Local academic and research specialists sounded the alarm over urban warming on Friday, as the infrastructure and human activity emit even more heat within cities.
However, experts point out that the urban environment is not adequately considered in global climate change efforts, particularly in the goal of limiting the global average temperature increase to less than 1.5°C by 2050.
Professor of Environmental Engineering at the University of Cyprus, Marina Neophytou, emphasised the need to include the built environment in local plans to mitigate temperature increases and called for a holistic approach to address climate change.
Cyprus, with its temperatures soaring up to 46°C, faces even greater challenges as buildings in cities contribute to doubling the local temperature increase, according to research at the University of Cyprus.
To address global warming effectively, the state should adopt a holistic approach and prioritise all sectors while involving citizens in the decision-making processes. Neophytou also stressed that environmental and energy issues should not be treated separately, and cooperation with the Turkish Cypriot community is crucial and should be developed further.
Based on current climate models, it is estimated that temperatures will increase mortality by 2.5 times by 2050, with a rise in heat exhaustion cases. In 2022 alone, about 62,000 people died from heat-related issues.
Experts warn that the consequences of global warming will be severe, limiting people’s ability to enjoy outdoor activities and impacting their quality of life. Moreover, it will lead to significant health problems and increased mortality due to heatstroke, the professor said.
Outdoor occupations, like construction, will also face reduced productivity, especially during the hot summer period.
However, there is already mature scientific knowledge available that can be applied by the state to combat global warming and ensure the public’s quality of life. Neophytou urged timely action to prevent energy poverty and avoid EU fines for the use of conventional energy sources.
Meanwhile, an ongoing research project of the University of Cyprus with the participation of Environmental and Electrical Engineers is attempting to estimate the extreme energy needs up to 2050, taking into account climate change and the city’s built environment.
To address the issue effectively, Neophytou proposed the creation of energy communities on the island, following successful models in other European countries. Other interventions include incorporating greenery at street and pavement levels, using cold materials in asphalt and roofs, and adopting a bioclimatic and holistic design for new buildings and the wider urban environment as a means of reducing energy requirements.
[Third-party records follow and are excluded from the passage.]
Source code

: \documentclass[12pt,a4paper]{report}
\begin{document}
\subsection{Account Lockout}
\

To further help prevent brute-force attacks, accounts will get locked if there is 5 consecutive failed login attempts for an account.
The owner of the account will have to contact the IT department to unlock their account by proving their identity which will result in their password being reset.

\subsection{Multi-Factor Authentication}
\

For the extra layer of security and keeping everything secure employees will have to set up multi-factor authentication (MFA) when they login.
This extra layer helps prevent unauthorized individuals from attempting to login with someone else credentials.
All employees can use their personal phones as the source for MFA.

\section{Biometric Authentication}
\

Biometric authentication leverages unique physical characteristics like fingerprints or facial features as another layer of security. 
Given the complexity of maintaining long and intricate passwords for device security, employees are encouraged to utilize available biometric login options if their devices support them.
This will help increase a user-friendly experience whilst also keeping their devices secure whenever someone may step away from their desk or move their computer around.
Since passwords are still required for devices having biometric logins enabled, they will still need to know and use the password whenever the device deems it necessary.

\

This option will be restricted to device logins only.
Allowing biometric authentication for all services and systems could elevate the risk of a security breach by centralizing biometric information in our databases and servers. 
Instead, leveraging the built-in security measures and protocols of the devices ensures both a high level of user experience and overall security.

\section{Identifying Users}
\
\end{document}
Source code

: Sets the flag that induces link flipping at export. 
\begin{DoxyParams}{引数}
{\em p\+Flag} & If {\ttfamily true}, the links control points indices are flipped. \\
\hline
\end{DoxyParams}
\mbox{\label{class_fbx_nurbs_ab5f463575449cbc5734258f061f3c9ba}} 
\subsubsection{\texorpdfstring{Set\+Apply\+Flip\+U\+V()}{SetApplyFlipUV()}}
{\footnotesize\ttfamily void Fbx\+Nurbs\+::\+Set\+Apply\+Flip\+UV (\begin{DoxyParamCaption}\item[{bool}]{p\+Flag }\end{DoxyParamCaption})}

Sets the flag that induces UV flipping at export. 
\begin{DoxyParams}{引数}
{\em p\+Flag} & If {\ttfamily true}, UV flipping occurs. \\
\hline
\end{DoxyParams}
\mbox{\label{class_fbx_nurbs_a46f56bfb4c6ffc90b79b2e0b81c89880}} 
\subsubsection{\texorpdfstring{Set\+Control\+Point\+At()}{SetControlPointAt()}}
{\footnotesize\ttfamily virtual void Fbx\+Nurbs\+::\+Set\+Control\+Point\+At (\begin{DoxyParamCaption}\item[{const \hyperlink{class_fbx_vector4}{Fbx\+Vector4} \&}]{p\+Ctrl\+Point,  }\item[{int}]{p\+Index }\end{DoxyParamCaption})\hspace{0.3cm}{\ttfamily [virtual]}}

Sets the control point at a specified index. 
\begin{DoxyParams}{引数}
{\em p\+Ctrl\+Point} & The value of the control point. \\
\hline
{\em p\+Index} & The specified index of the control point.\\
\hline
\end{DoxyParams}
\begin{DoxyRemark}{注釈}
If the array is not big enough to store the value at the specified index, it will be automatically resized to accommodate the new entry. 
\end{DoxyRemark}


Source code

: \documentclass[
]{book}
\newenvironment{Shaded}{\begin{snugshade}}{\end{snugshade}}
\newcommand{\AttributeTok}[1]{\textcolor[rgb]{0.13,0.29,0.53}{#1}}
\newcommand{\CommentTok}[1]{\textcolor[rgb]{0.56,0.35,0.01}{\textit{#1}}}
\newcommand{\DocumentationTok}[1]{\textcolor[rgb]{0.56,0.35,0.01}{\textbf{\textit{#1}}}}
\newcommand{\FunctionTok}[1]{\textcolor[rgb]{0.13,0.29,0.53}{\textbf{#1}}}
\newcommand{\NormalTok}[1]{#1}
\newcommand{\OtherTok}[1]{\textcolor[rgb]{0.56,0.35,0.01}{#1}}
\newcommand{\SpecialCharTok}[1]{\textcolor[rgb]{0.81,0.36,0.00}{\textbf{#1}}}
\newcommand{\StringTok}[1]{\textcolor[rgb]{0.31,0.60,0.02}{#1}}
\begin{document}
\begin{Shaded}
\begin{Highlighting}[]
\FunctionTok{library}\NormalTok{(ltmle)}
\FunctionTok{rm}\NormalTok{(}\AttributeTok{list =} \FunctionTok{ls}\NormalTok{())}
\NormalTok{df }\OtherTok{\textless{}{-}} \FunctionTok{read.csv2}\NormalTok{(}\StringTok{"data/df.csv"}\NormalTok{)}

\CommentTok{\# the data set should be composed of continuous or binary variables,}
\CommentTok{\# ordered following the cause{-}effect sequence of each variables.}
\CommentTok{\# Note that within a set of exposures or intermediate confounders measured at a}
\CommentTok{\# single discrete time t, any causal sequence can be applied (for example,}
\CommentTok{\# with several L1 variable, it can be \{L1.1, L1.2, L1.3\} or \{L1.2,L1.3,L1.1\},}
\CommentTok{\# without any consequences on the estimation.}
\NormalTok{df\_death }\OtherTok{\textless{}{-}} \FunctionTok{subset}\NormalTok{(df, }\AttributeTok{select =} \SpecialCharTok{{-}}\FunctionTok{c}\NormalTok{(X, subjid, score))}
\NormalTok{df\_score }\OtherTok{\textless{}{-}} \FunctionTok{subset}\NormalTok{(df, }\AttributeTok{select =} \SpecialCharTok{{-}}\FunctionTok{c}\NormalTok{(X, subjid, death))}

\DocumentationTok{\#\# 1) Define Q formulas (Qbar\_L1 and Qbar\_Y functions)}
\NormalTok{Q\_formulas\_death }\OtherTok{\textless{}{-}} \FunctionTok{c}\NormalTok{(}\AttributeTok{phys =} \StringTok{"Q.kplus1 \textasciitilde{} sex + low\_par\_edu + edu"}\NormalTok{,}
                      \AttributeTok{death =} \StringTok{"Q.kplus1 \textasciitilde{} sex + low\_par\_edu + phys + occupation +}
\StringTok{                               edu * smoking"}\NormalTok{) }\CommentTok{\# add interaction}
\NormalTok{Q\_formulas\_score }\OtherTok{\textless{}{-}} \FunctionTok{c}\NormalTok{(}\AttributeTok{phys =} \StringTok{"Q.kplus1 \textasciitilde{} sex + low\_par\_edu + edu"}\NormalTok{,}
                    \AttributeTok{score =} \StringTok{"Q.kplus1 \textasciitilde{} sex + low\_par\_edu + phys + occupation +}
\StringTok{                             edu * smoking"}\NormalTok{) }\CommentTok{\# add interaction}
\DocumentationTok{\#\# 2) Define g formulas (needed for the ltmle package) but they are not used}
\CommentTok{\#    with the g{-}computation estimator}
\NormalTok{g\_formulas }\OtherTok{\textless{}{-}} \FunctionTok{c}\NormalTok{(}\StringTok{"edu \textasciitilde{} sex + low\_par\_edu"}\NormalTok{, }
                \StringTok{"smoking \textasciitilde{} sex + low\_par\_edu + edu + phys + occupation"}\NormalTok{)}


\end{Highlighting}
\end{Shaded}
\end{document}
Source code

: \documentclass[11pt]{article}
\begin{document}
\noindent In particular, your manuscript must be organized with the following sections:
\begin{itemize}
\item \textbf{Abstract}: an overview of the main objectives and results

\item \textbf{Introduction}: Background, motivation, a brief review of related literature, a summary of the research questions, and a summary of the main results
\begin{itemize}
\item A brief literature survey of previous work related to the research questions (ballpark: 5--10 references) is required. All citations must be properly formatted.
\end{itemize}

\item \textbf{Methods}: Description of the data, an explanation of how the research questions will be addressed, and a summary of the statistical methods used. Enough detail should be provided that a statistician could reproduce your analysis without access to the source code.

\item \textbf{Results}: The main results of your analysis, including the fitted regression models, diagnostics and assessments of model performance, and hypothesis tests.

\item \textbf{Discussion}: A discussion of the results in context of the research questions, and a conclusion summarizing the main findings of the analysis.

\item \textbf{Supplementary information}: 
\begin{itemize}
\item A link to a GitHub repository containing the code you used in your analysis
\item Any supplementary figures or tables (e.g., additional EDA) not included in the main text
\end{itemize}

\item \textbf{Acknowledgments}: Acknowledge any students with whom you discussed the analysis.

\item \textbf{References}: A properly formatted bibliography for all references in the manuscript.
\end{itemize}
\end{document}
For his part, the Professor at the Energy, Environment and Water Resources Research Centre of the Cyprus Institute, Salvatore Carlucci, praised the participation of the Limassol municipality in the European Cities Mission project, which aims to achieve 100 climate-neutral and smart cities by 2030. If successful, he said, this could serve as a model for other Mediterranean coastal cities.
Carlucci emphasised the need for coordination among all actors, both European and national, to provide appropriate financial tools, governance, policy mechanisms, and updated laws and regulations to promote resilience within cities.
However, he acknowledged that unpredictable factors like economic conditions and political instability can complicate this already complex problem.